Only the lines below starting at the one containing "### Field-specific knowledge" and ending at the one containing "For other products, you" belong in the answer, each copied exactly.
▼▼▼
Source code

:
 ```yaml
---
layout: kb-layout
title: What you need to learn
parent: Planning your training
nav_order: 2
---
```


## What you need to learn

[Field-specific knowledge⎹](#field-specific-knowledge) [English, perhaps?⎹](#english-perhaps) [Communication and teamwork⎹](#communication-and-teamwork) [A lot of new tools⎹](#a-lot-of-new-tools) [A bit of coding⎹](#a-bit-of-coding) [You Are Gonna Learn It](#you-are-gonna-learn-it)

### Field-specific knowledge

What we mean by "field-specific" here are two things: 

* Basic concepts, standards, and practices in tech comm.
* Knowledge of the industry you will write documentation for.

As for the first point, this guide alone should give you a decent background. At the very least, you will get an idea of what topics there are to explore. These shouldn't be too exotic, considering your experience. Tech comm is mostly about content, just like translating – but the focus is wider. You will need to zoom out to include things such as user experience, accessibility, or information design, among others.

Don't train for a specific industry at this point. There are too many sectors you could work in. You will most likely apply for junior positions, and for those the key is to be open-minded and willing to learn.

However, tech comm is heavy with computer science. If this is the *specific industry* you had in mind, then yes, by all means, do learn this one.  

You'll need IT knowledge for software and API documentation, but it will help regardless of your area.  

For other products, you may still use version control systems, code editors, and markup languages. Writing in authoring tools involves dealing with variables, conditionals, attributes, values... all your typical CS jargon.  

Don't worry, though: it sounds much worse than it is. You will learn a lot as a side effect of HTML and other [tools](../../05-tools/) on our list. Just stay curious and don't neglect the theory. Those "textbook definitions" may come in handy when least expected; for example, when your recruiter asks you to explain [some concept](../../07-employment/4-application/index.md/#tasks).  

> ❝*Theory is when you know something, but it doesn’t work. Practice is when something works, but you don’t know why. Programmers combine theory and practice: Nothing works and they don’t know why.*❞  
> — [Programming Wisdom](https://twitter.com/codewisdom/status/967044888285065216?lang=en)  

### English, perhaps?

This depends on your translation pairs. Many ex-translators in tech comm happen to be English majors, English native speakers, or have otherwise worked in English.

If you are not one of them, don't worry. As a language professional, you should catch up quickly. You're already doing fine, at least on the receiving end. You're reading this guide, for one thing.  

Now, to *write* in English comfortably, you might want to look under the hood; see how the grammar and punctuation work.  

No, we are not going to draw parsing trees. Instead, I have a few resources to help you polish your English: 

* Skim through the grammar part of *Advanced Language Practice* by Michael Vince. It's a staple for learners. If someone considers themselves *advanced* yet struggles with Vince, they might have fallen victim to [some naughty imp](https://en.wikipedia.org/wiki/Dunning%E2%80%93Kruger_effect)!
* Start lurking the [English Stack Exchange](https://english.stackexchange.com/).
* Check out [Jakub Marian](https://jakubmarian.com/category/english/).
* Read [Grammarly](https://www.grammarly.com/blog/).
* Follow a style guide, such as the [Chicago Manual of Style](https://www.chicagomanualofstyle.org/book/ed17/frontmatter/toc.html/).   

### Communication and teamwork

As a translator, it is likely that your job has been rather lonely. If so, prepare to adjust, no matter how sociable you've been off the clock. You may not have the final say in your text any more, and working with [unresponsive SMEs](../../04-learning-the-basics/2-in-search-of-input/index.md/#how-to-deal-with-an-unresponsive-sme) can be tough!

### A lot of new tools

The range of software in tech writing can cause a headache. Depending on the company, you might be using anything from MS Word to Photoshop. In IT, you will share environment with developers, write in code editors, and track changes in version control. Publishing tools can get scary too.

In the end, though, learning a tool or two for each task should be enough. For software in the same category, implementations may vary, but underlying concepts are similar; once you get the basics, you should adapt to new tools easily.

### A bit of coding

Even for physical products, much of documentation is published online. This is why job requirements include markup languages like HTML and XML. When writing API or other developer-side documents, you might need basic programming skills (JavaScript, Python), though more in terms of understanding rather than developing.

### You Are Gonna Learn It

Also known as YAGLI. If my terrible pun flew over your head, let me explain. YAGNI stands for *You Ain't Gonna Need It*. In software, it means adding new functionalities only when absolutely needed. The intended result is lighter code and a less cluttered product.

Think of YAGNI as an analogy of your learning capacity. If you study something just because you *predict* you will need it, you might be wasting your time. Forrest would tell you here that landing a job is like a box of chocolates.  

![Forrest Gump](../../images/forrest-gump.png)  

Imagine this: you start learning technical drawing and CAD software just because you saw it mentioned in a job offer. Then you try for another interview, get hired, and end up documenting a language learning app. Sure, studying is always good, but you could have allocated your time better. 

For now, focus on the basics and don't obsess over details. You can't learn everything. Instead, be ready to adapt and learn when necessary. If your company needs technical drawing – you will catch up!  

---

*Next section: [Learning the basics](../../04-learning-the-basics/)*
▲▲▲
*ANSWER SECTION:*
### Field-specific knowledge

What we mean by "field-specific" here are two things: 

* Basic concepts, standards, and practices in tech comm.
* Knowledge of the industry you will write documentation for.

As for the first point, this guide alone should give you a decent background. At the very least, you will get an idea of what topics there are to explore. These shouldn't be too exotic, considering your experience. Tech comm is mostly about content, just like translating – but the focus is wider. You will need to zoom out to include things such as user experience, accessibility, or information design, among others.

Don't train for a specific industry at this point. There are too many sectors you could work in. You will most likely apply for junior positions, and for those the key is to be open-minded and willing to learn.

However, tech comm is heavy with computer science. If this is the *specific industry* you had in mind, then yes, by all means, do learn this one.  

You'll need IT knowledge for software and API documentation, but it will help regardless of your area.  

For other products, you may still use version control systems, code editors, and markup languages. Writing in authoring tools involves dealing with variables, conditionals, attributes, values... all your typical CS jargon.  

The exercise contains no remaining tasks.